**TASK TO COMPLETE:** Among the records, find the lines that hold the string "Lindmark" and return them.

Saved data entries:
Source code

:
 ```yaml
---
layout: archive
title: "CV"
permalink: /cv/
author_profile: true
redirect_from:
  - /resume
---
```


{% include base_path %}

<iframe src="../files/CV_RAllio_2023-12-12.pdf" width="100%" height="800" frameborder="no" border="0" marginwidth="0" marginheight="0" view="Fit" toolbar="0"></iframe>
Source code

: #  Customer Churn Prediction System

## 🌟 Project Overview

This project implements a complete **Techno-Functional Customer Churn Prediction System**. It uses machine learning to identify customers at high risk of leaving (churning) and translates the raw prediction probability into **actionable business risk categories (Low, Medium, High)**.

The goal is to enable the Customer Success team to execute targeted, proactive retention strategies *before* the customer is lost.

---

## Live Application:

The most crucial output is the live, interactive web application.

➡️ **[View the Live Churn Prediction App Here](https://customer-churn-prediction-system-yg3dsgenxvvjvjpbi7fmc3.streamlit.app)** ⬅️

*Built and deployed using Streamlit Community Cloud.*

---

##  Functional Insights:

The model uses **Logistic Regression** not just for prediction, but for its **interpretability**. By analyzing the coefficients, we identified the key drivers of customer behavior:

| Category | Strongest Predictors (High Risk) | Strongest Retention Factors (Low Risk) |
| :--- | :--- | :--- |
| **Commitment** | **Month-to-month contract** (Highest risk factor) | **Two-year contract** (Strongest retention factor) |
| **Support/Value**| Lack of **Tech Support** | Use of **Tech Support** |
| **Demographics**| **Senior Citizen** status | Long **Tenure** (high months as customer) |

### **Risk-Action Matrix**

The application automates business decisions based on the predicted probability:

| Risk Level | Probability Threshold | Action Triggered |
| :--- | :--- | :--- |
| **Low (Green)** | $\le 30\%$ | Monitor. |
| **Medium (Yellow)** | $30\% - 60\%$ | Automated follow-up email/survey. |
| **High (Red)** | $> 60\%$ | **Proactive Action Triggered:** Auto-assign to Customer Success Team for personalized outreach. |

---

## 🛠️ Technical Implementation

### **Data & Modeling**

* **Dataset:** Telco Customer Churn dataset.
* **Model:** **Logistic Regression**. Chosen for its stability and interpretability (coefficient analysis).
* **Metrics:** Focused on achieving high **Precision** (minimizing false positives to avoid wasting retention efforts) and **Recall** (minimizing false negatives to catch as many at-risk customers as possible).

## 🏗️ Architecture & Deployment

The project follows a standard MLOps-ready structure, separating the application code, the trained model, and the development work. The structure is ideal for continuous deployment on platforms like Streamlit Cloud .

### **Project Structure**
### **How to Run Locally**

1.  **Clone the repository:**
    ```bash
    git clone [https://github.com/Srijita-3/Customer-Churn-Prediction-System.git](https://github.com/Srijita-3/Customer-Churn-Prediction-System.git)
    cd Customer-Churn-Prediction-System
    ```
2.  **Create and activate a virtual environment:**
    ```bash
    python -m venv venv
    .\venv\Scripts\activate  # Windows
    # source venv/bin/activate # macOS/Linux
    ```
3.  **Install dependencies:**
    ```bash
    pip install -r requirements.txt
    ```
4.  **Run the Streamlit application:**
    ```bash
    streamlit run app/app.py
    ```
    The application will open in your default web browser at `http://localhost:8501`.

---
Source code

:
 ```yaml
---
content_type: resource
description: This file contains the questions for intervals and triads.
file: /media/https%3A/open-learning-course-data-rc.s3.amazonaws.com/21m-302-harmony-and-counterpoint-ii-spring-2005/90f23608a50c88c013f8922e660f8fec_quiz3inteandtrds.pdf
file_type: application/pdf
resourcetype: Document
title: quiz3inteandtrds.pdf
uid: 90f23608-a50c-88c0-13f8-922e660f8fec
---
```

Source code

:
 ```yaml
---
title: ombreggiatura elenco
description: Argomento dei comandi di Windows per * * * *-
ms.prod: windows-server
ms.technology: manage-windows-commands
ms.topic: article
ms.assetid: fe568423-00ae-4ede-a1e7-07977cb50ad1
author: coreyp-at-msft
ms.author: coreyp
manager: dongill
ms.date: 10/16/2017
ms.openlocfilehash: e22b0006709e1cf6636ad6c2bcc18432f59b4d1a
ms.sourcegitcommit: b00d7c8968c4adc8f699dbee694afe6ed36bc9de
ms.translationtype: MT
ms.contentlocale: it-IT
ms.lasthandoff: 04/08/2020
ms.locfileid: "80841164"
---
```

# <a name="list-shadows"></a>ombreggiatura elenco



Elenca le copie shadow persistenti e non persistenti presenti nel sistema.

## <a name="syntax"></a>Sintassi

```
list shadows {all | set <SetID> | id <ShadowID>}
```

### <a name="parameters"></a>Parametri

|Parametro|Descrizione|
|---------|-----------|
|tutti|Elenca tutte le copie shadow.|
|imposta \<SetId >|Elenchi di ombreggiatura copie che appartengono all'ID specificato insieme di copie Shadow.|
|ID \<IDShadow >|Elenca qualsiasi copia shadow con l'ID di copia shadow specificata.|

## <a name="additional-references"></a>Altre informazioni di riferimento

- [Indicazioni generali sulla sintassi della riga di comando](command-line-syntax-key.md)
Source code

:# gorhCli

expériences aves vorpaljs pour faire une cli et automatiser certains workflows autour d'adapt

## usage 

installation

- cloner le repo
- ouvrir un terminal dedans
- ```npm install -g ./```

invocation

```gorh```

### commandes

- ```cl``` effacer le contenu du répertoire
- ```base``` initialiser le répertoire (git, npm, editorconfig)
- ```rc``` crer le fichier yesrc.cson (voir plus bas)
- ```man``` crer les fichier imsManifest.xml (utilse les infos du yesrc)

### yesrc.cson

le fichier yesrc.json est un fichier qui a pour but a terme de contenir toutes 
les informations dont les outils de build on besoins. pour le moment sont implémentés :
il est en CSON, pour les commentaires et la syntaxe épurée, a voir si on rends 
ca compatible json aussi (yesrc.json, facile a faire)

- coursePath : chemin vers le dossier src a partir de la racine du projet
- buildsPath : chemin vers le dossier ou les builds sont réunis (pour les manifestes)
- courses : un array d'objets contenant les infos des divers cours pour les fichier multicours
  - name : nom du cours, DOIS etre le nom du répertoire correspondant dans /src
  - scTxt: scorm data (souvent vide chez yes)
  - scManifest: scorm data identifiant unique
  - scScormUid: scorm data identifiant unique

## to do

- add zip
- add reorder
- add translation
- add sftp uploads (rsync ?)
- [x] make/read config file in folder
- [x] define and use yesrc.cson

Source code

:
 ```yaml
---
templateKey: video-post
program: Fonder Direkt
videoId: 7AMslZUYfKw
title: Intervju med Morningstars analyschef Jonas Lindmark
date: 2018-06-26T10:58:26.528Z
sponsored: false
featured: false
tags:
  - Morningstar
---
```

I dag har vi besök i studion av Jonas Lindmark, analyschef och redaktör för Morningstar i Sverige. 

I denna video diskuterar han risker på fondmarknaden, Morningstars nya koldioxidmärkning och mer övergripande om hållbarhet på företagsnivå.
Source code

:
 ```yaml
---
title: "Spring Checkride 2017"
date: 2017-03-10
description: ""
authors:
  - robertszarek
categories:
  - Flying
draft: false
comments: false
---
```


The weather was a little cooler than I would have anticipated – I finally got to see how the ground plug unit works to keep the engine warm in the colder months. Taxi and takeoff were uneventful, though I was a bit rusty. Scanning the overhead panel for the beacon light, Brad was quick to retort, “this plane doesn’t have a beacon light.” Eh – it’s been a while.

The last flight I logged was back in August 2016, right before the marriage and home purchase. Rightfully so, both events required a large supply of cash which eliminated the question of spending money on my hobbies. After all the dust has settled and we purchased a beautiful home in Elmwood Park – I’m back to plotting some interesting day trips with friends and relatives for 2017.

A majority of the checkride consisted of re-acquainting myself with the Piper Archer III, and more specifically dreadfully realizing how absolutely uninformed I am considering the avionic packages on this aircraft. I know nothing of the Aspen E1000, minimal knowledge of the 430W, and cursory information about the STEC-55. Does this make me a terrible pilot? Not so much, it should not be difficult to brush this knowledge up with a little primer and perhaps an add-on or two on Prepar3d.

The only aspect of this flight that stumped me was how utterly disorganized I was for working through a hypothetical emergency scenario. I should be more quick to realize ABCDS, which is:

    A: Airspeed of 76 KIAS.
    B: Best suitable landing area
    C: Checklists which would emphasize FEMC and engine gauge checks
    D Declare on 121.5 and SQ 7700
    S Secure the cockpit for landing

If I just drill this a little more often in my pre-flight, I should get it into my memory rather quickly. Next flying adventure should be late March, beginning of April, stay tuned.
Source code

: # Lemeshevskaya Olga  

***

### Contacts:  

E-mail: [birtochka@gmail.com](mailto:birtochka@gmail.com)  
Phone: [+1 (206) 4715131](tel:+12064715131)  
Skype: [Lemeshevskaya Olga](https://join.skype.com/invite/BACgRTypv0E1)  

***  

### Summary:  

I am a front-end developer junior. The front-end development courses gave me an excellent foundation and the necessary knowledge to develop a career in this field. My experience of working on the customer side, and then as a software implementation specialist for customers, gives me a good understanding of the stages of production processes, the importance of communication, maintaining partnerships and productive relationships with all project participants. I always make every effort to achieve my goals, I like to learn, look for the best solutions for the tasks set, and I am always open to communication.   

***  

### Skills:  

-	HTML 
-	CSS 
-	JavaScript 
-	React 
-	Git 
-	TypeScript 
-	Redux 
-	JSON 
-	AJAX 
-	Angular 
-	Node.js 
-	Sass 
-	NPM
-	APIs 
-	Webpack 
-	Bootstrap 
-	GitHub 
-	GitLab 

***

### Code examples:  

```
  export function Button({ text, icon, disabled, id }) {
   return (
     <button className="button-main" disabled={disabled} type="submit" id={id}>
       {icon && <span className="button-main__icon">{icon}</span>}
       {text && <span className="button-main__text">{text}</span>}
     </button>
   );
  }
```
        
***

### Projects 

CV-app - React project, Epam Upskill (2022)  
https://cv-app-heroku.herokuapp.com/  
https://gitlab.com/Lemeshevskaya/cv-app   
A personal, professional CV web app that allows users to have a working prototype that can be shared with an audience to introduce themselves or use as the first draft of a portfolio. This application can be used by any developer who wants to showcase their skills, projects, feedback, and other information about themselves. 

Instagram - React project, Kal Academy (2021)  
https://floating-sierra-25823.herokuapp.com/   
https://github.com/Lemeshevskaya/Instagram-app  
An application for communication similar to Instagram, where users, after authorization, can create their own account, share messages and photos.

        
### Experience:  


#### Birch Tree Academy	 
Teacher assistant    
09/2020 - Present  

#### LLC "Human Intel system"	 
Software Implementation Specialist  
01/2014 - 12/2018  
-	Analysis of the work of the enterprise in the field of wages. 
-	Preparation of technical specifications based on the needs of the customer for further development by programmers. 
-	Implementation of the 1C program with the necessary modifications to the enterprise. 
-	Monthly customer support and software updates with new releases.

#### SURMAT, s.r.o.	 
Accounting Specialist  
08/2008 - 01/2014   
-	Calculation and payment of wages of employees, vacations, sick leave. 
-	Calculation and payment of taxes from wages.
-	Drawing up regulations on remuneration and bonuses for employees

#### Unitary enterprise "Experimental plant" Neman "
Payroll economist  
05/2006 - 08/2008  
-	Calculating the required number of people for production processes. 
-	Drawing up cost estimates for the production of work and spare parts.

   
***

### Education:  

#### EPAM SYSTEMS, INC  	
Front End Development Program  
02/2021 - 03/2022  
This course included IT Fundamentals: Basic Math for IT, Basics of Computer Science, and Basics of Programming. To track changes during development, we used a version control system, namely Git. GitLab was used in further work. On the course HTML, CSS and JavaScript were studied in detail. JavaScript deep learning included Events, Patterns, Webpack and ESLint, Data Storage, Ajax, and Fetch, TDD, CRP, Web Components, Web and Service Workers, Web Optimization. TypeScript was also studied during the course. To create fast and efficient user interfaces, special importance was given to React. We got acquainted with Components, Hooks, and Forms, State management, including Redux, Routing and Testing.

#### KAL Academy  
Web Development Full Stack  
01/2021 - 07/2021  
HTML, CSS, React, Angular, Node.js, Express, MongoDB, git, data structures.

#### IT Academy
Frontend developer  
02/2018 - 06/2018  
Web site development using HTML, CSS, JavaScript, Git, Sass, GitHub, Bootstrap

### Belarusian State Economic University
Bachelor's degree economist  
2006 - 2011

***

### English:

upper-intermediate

**WRITTEN SOLUTION:**
title: Intervju med Morningstars analyschef Jonas Lindmark
I dag har vi besök i studion av Jonas Lindmark, analyschef och redaktör för Morningstar i Sverige. 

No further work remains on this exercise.